Search code examples
pythonamazon-web-servicesamazon-s3gitlabgitlab-api

Gitlab User list API with Python and Amazon S3


I'm trying to pull a complete user list from our private gitlab server instance and input it into an S3 Bucket to reference whenever we need. Eventually I will have some form of Lambda/cfn deleting it and running it again every week to update it. I'm not so great with Python and this is what I have so far..

import json
import boto3
import re
import os
import sys
import botocore
import urllib3
from pprint import pprint

sess = boto3.Session(profile_name="sso-profile-here")
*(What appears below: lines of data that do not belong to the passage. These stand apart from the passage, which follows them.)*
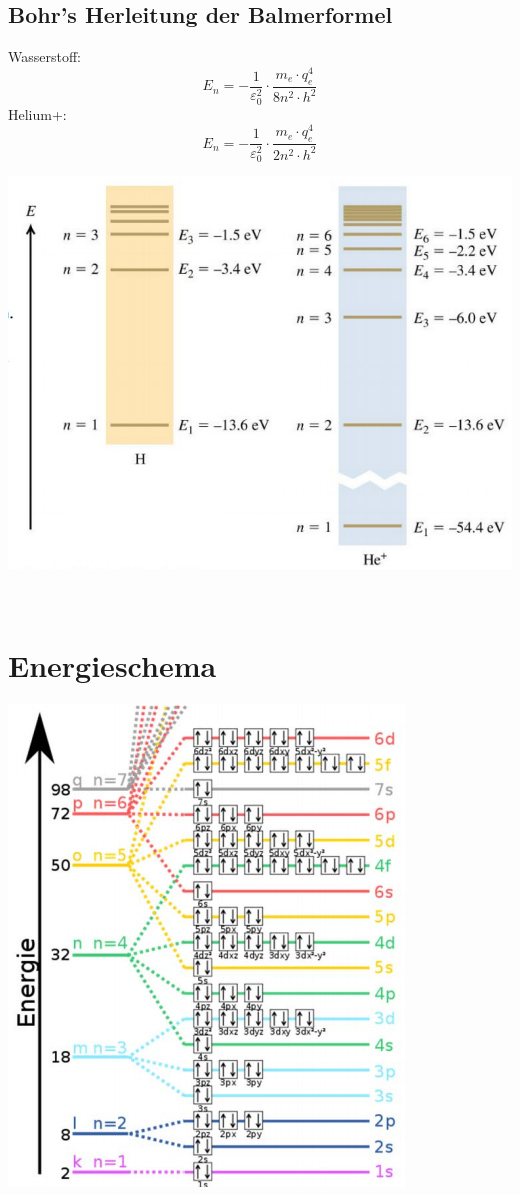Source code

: \subsection{Bohr's Herleitung der Balmerformel}
Wasserstoff:
\[
	E_n= - \frac{1}{\varepsilon_0^2}\cdot\frac{m_e\cdot q_e^4}{8n^2\cdot h^2}
\]
Helium+:
\[
	E_n= - 
	\frac{1}{\varepsilon_0^2}\cdot\frac{m_e\cdot q_e^4}{2n^2\cdot h^2}
\]
\begin{center}
	\includegraphics[scale = 0.25]{images/bhor_herleitung.jpg}
\end{center}
\
\\
\section{Energieschema}
\begin{center}
	\includegraphics[scale = 0.3]{images/energieschema.jpg}
\end{center}
\
\\
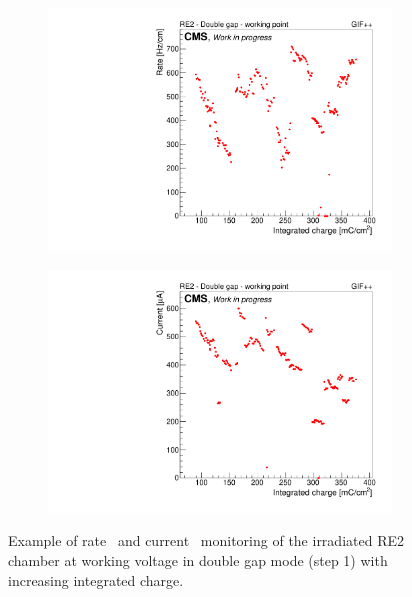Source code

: 	\begin{figure}[H]
    	\begin{subfigure}{0.5\linewidth}
			\centering
    		\includegraphics[width = 0.5\plotwidth]{fig/chapt5/GIFpp-Rate-vs-Q.pdf}
        	\caption{\label{fig:rate-I-monitor:A}}
    	\end{subfigure}
    	\begin{subfigure}{0.5\linewidth}
			\centering
    		\includegraphics[width = 0.5\plotwidth]{fig/chapt5/GIFpp-I-vs-Q.pdf}
        	\caption{\label{fig:rate-I-monitor:B}}
    	\end{subfigure}
		\caption{\label{fig:rate-I-monitor} Example of rate~ and current~ monitoring of the irradiated RE2 chamber at working voltage in double gap mode (step 1) with increasing integrated charge.}
	\end{figure}

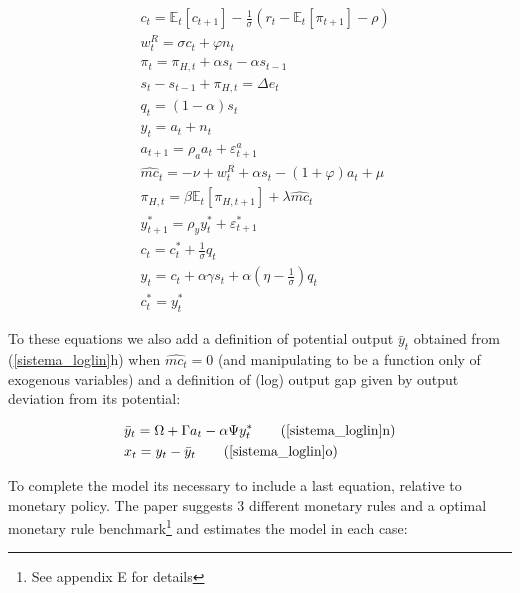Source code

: \documentclass{article}
\newcommand{\Et}{\mathbb{E}_t}
\begin{document}
\begin{subequations}
\label{sistema_loglin}
    \begin{align}
        &c_t = \Et[c_{t+1}] - \frac{1}{\sigma} (r_t - \Et[\pi_{t+1}] - \rho)\\
        & w_t^R = \sigma c_t + \varphi n_t \\
        &\pi_t = \pi_{H,t} + \alpha s_t - \alpha s_{t-1}\\
        &s_{t} - s_{t-1} + \pi_{H,t} = \Delta e_t \\
        &q_t = (1-\alpha) s_t\\
        &y_t = a_t +  n_t\\
        &a_{t+1} = \rho_a a_t + \varepsilon^a_{t+1}\\
        &\hat{mc}_{t} = -\nu + w_t^R + \alpha s_t - (1+ \varphi )a_t + \mu\\
        & \pi_{H,t} = \beta \Et[\pi_{H,t+1}] + \lambda \hat{mc}_t\\
        &y^*_{t+1} = \rho_y y^*_t + \varepsilon^*_{t+1}\\
        &c_t = c_t^* + \frac{1}{\sigma} q_t\\
        &y_t = c_t + \alpha \gamma s_t + \alpha \left( \eta - \frac{1}{\sigma} \right) q_t\\
        &c_t^* = y_t^*
    \end{align}
\end{subequations}

To these equations we also add a definition of potential output $\bar y_t$ obtained from (\ref{sistema_loglin}h) when $\hat{mc_t} = 0$ (and manipulating to be a function only of exogenous variables) and a definition of (log) output gap given by output deviation from its potential:

\begin{subequations}
    \begin{align}
        &\bar y_t = \Omega + \Gamma a_t - \alpha \Psi y_t^* \tag{\ref{sistema_loglin}n}\\
        &x_t = y_t - \bar y_t \tag{\ref{sistema_loglin}o}
    \end{align}
\end{subequations}

To complete the model its necessary to include a last equation, relative to monetary policy. The paper suggests 3 different monetary rules and a optimal monetary rule benchmark\footnote{See appendix E for details} and estimates the model in each case:
\end{document}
s3_client = sess.client("s3")
bucket_name = "user-statistics"

http = urllib3.PoolManager()


baseuri = "https://git.tools.dev.mycompany.net/api/v4/"


access_token = "access-token-code"



def get_gitlab_users(access_token=access_token, baseuri=baseuri):
    headers = {
        "Content-Type": "application/json",
        "Authorization": "Bearer {}".format(access_token),
    }
    url = "{}/users/?per_page=100&active=true&without_project_bots=true&next_page=x-next-page".format(
        baseuri
    )
    req = http.request(method="GET", url=url, headers=headers)
    result = json.loads(req.data)
    s3_client.put_object(
        Bucket=bucket_name, Key="get_users_gitlab.json", Body=json.dumps(result)
    )


if __name__ == "__main__":
    get_gitlab_users(access_token=access_token, baseuri=baseuri)

What I would like to be able to do is pull all the users on each page and also format it a bit neater in the S3 bucket, When I download it from the bucket the format is really unreadable and I'm not sure if I can improve it, can anyone suggest anything I can do?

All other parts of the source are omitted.